A salvo of bolts stabbed into the ground as horse and rider approached the tree-line. The sky was split with white-hot arcs and the air smelled of a sharp, burnt odor. Thunder exploded in the cowboy’s ears, so loud and close that one of Seth’s eardrums burst. It seemed as though God was really mad at Seth but his aim was bad.

Dramm was terrified by the assault of the storm and tried to veer away, but only for a moment. Seth jerked hard on the reins and raked the

sides of the horse with steel spurs. The horse responded and resumed his race for the trees.

Horse and rider never slowed as they lunged through the screen of low-hanging branches. Beyond the trees the ground dropped away into a steep-sided coulee. When the soft dirt began to slip away, Dramm tried to stop, but gravity was not to be denied. The horse lost its balance and began to tumble into the ravine. Instinctively, Seth kicked free of the saddle to take his own chances, falling free of the horse as another bolt of lightning skewered a juniper.

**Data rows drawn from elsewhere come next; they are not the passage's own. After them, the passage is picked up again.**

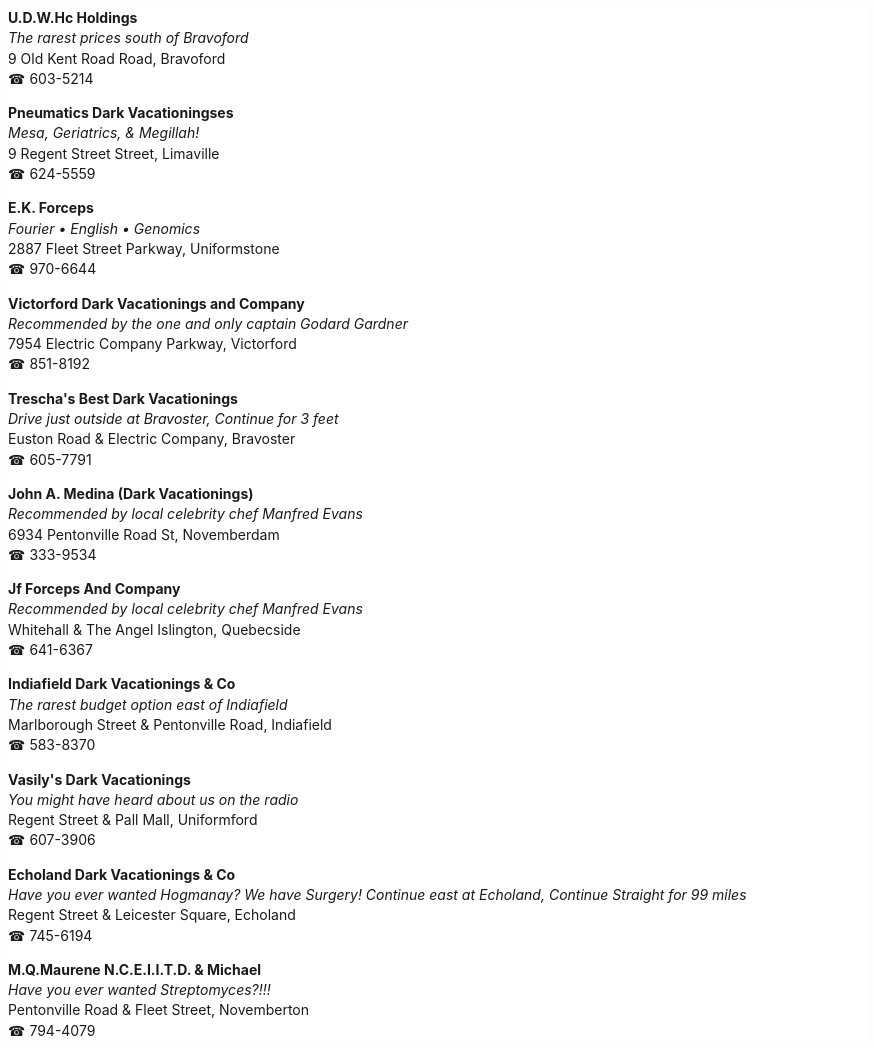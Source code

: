 **U.D.W.Hc Holdings**  
_The rarest prices south of Bravoford_  
9 Old Kent Road Road, Bravoford  
☎ 603-5214

**Pneumatics Dark Vacationingses**  
_Mesa, Geriatrics, & Megillah!_  
9 Regent Street Street, Limaville  
☎ 624-5559

**E.K. Forceps**  
_Fourier • English • Genomics_  
2887 Fleet Street Parkway, Uniformstone  
☎ 970-6644

**Victorford Dark Vacationings and Company**  
_Recommended by the one and only captain Godard Gardner_  
7954 Electric Company Parkway, Victorford  
☎ 851-8192

**Trescha's Best Dark Vacationings**  
_Drive just outside at Bravoster, Continue for 3 feet_  
Euston Road & Electric Company, Bravoster  
☎ 605-7791

**John A. Medina (Dark Vacationings)**  
_Recommended by local celebrity chef Manfred Evans_  
6934 Pentonville Road St, Novemberdam  
☎ 333-9534

**Jf Forceps And Company**  
_Recommended by local celebrity chef Manfred Evans_  
Whitehall & The Angel Islington, Quebecside  
☎ 641-6367

**Indiafield Dark Vacationings & Co**  
_The rarest budget option east of Indiafield_  
Marlborough Street & Pentonville Road, Indiafield  
☎ 583-8370

**Vasily's Dark Vacationings**  
_You might have heard about us on the radio_  
Regent Street & Pall Mall, Uniformford  
☎ 607-3906

**Echoland Dark Vacationings & Co**  
_Have you ever wanted Hogmanay? We have Surgery! 
Continue east at Echoland, Continue Straight for 99 miles_  
Regent Street & Leicester Square, Echoland  
☎ 745-6194

**M.Q.Maurene N.C.E.I.I.T.D. & Michael**  
_Have you ever wanted Streptomyces?!!!_  
Pentonville Road & Fleet Street, Novemberton  
☎ 794-4079
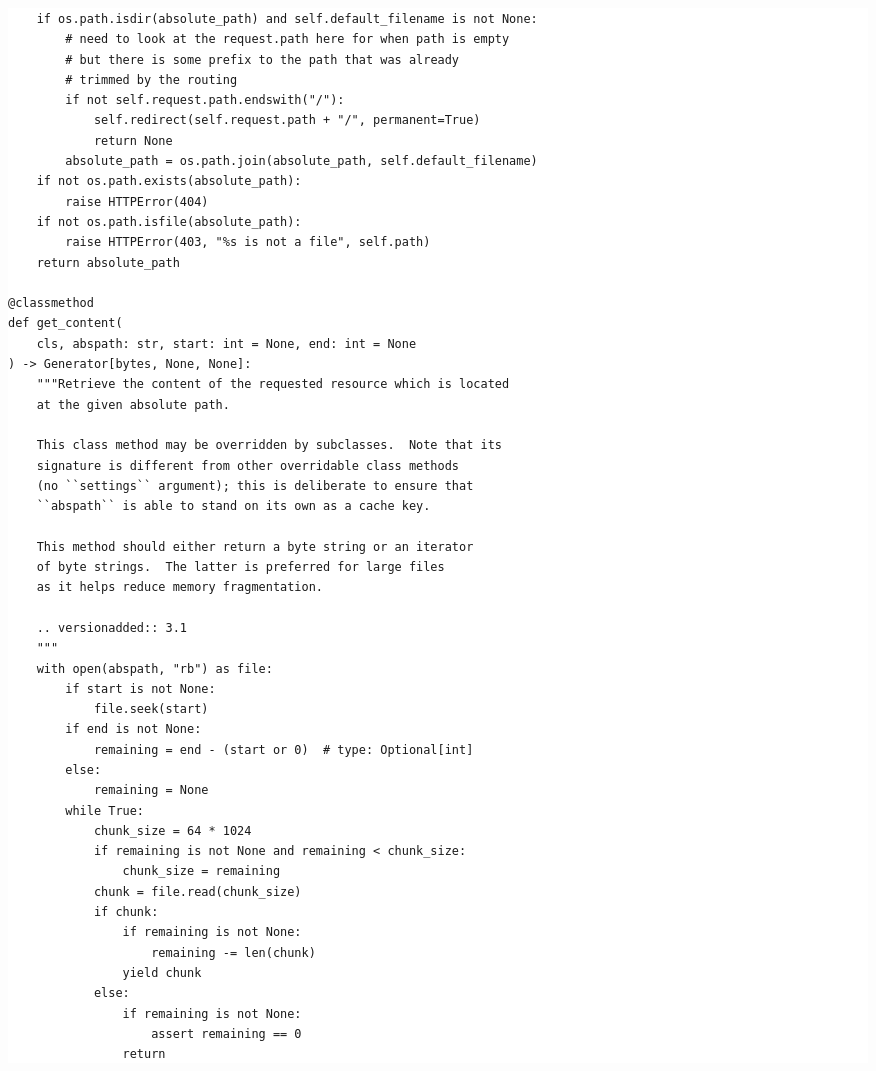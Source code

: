         if os.path.isdir(absolute_path) and self.default_filename is not None:
            # need to look at the request.path here for when path is empty
            # but there is some prefix to the path that was already
            # trimmed by the routing
            if not self.request.path.endswith("/"):
                self.redirect(self.request.path + "/", permanent=True)
                return None
            absolute_path = os.path.join(absolute_path, self.default_filename)
        if not os.path.exists(absolute_path):
            raise HTTPError(404)
        if not os.path.isfile(absolute_path):
            raise HTTPError(403, "%s is not a file", self.path)
        return absolute_path

    @classmethod
    def get_content(
        cls, abspath: str, start: int = None, end: int = None
    ) -> Generator[bytes, None, None]:
        """Retrieve the content of the requested resource which is located
        at the given absolute path.

        This class method may be overridden by subclasses.  Note that its
        signature is different from other overridable class methods
        (no ``settings`` argument); this is deliberate to ensure that
        ``abspath`` is able to stand on its own as a cache key.

        This method should either return a byte string or an iterator
        of byte strings.  The latter is preferred for large files
        as it helps reduce memory fragmentation.

        .. versionadded:: 3.1
        """
        with open(abspath, "rb") as file:
            if start is not None:
                file.seek(start)
            if end is not None:
                remaining = end - (start or 0)  # type: Optional[int]
            else:
                remaining = None
            while True:
                chunk_size = 64 * 1024
                if remaining is not None and remaining < chunk_size:
                    chunk_size = remaining
                chunk = file.read(chunk_size)
                if chunk:
                    if remaining is not None:
                        remaining -= len(chunk)
                    yield chunk
                else:
                    if remaining is not None:
                        assert remaining == 0
                    return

Horse and cowboy plummeted down the near-vertical slope and thudded to the bottom of the draw. Seth lay face down in the dirt trying to catch his breath while Dramm lay nearby—his chest heaving deeply from exertion and fear.

It was Seth who regained his senses first and sat up. He scooped up his muddy Stetson and plopped it atop his gray-flecked hair while the rain poured down. After a moment Seth rose to his feet and walked unsteadily toward the still-prone horse.

“C’mon, git up you sorry cuss” and Seth gathered the reins in his hand. Whether it was the simple command or the tone of the familiar voice, Dramm scrambled to his feet. With his head hanging low, the dazed horse shook violently to throw off some of the thick mud and water.

The wrangler stepped alongside the horse, unmindful of the heavy rain. He rolled the saddle back into place and tightened the cinch. A

small grove of junipers was ahead and he led the horse into the center of the gnarled trees. It wasn’t much but the trees offered some shelter from the wind and rain.

Seth stripped a well-used slicker from the saddle and tied Dramm to a low branch. Although he was already soaked, the cowboy settled into the heavy canvas coat and sat beneath a tree waiting for the storm to pass. There was nothing to do except watch the rain drip from the brim of his muddy Stetson.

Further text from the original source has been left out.